What the task asks >>
Go through the entries below and copy every line that holds the word "file".

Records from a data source
::::::::::
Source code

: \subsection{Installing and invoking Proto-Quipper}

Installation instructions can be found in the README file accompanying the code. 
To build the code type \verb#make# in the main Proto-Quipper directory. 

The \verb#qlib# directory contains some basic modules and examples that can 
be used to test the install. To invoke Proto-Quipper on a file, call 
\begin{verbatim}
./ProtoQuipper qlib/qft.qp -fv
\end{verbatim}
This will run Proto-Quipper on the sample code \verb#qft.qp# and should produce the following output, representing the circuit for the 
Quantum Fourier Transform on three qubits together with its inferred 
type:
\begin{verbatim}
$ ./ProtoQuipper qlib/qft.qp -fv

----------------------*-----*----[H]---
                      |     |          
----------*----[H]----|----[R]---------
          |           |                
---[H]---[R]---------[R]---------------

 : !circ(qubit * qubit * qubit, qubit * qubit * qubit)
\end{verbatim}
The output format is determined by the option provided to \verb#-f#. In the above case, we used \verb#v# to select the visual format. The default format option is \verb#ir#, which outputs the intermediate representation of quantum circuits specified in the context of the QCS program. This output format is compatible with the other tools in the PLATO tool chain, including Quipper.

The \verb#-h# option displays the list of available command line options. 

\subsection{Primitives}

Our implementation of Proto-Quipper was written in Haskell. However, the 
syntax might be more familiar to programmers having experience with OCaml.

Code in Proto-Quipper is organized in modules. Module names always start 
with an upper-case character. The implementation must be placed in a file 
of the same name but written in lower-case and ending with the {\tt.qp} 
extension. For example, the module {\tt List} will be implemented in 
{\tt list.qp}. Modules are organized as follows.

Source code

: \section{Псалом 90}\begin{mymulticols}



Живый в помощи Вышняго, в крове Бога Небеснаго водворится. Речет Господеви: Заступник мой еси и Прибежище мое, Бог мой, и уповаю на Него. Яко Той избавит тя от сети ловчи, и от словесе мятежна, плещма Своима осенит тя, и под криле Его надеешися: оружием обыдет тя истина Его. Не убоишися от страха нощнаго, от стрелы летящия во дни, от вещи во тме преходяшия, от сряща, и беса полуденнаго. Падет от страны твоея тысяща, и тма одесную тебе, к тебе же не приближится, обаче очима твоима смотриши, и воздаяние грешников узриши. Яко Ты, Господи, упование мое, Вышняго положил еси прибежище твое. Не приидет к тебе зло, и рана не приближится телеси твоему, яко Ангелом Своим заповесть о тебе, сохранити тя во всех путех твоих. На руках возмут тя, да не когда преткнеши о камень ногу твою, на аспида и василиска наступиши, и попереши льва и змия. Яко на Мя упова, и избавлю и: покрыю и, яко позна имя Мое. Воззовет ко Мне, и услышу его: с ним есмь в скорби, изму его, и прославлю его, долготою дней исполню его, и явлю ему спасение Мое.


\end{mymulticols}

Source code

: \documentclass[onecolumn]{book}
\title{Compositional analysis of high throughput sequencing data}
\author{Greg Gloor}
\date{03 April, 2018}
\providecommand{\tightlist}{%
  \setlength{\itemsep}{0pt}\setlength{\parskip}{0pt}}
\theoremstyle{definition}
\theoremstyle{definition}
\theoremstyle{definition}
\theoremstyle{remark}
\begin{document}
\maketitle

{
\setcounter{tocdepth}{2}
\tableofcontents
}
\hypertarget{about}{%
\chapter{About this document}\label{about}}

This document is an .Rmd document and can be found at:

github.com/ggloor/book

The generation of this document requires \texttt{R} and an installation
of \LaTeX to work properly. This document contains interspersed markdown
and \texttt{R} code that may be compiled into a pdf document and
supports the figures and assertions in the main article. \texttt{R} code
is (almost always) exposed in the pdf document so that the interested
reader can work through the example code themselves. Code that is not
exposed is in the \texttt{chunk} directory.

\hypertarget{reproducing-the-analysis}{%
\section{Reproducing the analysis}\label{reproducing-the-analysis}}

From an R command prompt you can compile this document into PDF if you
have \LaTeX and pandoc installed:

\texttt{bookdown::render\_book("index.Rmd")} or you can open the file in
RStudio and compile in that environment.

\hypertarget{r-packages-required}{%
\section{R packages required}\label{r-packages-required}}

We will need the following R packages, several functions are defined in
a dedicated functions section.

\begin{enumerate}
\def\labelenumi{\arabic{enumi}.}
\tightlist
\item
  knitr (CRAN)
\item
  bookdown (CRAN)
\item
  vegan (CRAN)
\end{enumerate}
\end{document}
::::::::::
Exercise output >>
Installation instructions can be found in the README file accompanying the code. 
be used to test the install. To invoke Proto-Quipper on a file, call 
with an upper-case character. The implementation must be placed in a file 
\texttt{bookdown::render\_book("index.Rmd")} or you can open the file in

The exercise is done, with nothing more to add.